Aegis v3.0 – una app 2FA gratuita, segura y de código abierto para Android

Recepción general de Aegis

  • Ampliamente elogiada por estar pulida, ser fiable y “impecable” para muchos usuarios.
  • Valorada por ser gratuita, de código abierto, impulsada por la comunidad e independiente de grandes proveedores.
  • Vista como lo bastante confiable para 2FA crítica, aunque algunos señalan que los autenticadores son especialmente sensibles y quieren comprender más a fondo su historial.

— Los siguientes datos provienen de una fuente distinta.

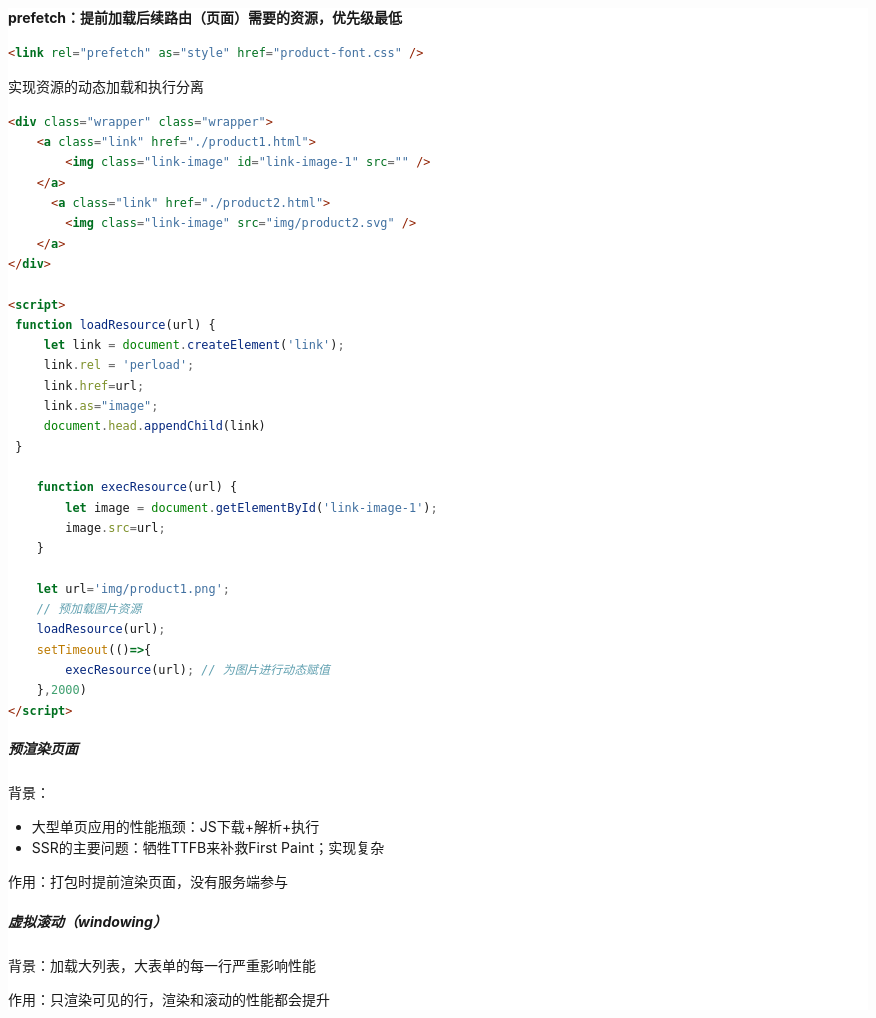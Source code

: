 **prefetch：提前加载后续路由（页面）需要的资源，优先级最低**

```html
<link rel="prefetch" as="style" href="product-font.css" />
```

实现资源的动态加载和执行分离

```html
<div class="wrapper" class="wrapper">
    <a class="link" href="./product1.html">
     	<img class="link-image" id="link-image-1" src="" />
    </a>
      <a class="link" href="./product2.html">
     	<img class="link-image" src="img/product2.svg" />
    </a>
</div>

<script>
 function loadResource(url) {
     let link = document.createElement('link');
     link.rel = 'perload';
     link.href=url;
     link.as="image";
     document.head.appendChild(link)
 }
    
    function execResource(url) {
        let image = document.getElementById('link-image-1');
        image.src=url;
    }
    
    let url='img/product1.png';
    // 预加载图片资源
    loadResource(url);
    setTimeout(()=>{
        execResource(url); // 为图片进行动态赋值
    },2000)
</script>
```

##### 预渲染页面

背景：

* 大型单页应用的性能瓶颈：JS下载+解析+执行
* SSR的主要问题：牺牲TTFB来补救First Paint；实现复杂

作用：打包时提前渲染页面，没有服务端参与

##### 虚拟滚动（windowing）

背景：加载大列表，大表单的每一行严重影响性能

作用：只渲染可见的行，渲染和滚动的性能都会提升
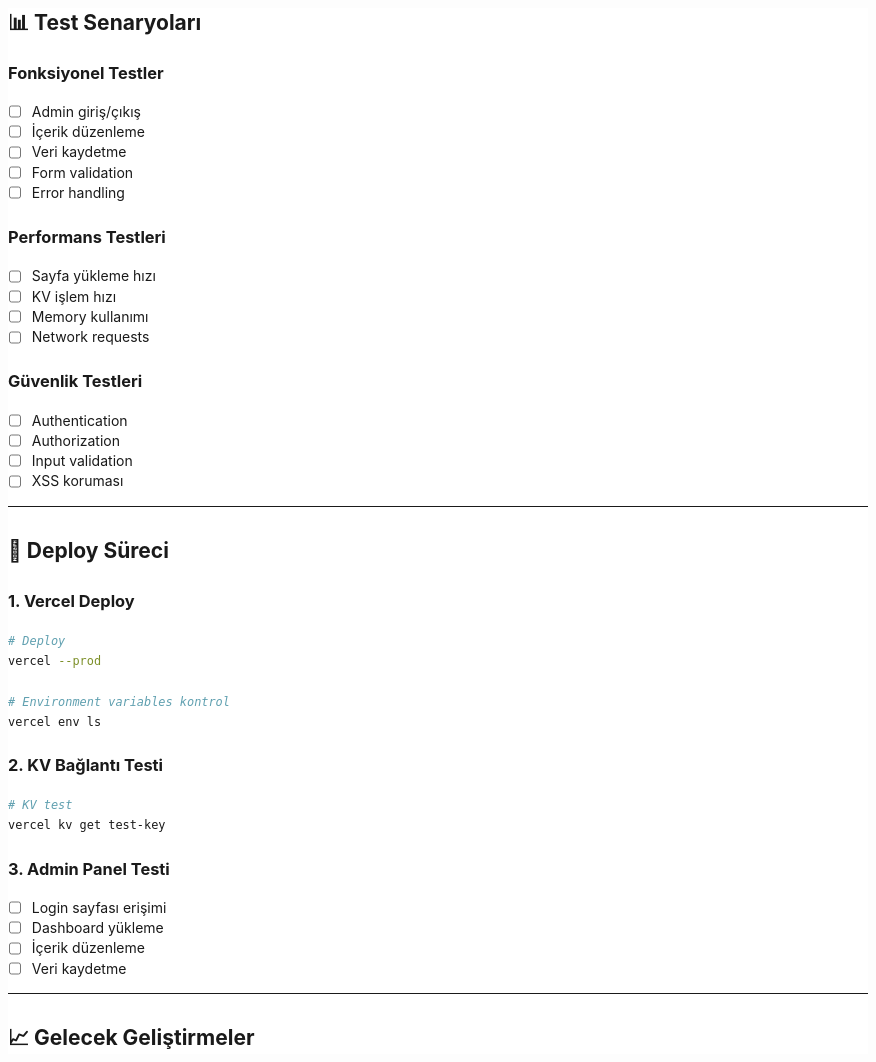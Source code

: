 
## 📊 Test Senaryoları

### Fonksiyonel Testler
- [ ] Admin giriş/çıkış
- [ ] İçerik düzenleme
- [ ] Veri kaydetme
- [ ] Form validation
- [ ] Error handling

### Performans Testleri
- [ ] Sayfa yükleme hızı
- [ ] KV işlem hızı
- [ ] Memory kullanımı
- [ ] Network requests

### Güvenlik Testleri
- [ ] Authentication
- [ ] Authorization
- [ ] Input validation
- [ ] XSS koruması

---

## 🚀 Deploy Süreci

### 1. Vercel Deploy
```bash
# Deploy
vercel --prod

# Environment variables kontrol
vercel env ls
```

### 2. KV Bağlantı Testi
```bash
# KV test
vercel kv get test-key
```

### 3. Admin Panel Testi
- [ ] Login sayfası erişimi
- [ ] Dashboard yükleme
- [ ] İçerik düzenleme
- [ ] Veri kaydetme

---

## 📈 Gelecek Geliştirmeler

Funciones, copias de seguridad y migración

  • Fortalezas clave: almacenamiento local por defecto, cifrado fuerte, contraseña opcional específica de la app, importación/exportación, grupos/carpetas, búsqueda, ordenación según uso, iconos, interfaz Material 3 y buen rendimiento incluso en Android de gama baja.
  • Opciones de copia de seguridad: exportación JSON cifrada bajo demanda, copias de seguridad locales automáticas, copia de seguridad opcional en Android/Google Cloud y capacidad de sincronizar copias cifradas mediante herramientas como Syncthing o nubes de terceros.
  • Aegis puede importar copias de seguridad de andOTP; varios usuarios migraron desde andOTP (ahora sin mantenimiento) y otras apps como FreeOTP y Authy con pocos problemas.

Comparaciones con otros autenticadores

  • Contraste positivo con Google Authenticator y Authy: Aegis es FOSS, no está vinculado a un número de teléfono, no está sincronizado inherentemente con la nube y tiene copia de seguridad/restauración sencillas.
  • Authy recibe críticas por el bloqueo con el proveedor, por no tener copia de seguridad/exportación oficial y por la discontinuación de la app de escritorio.
  • Algunos prefieren KeePass/Bitwarden/2FAS/etc. para integrar contraseñas+TOTP; otros no quieren combinar factores en una sola herramienta.

Sincronización en la nube, Google Authenticator y Retool

  • Preocupación de que la sincronización en la nube de Google Authenticator exponga los secretos TOTP a nuevas vías de ataque y haya intervenido como una capa en la brecha de Retool.
  • Desacuerdo sobre cuánto se debe culpar a GA: algunos lo ven como “otro agujero más en el queso suizo”; otros enfatizan que TOTP en sí es susceptible de phishing y abogan por WebAuthn/passkeys en su lugar.
  • Se describe la sincronización en la nube como opcional, pero se critica el diseño manipulador del proceso de incorporación y los controles poco claros.

UX de 2FA, modelos de seguridad y alternativas

  • Quejas comunes: gestionar docenas de códigos TOTP es incómodo; la 2FA por SMS es poco fiable e insegura.
  • Mitigaciones de Aegis: búsqueda, grupos, iconos y ordenación.
  • Debate sobre el mejor modelo:
    • Algunos guardan TOTP en gestores de contraseñas por comodidad; otros insisten en una separación estricta para preservar la verdadera multifactor.
    • Algunos sostienen que TOTP está “obsoleto” frente a métodos resistentes al phishing (WebAuthn, passkeys, llaves de hardware); otros siguen viendo TOTP como práctico y beneficioso.
  • Preocupación más amplia de que los usuarios normales encuentran todo esto confuso, con serio riesgo de quedarse bloqueados si se pierden el teléfono o las cuentas.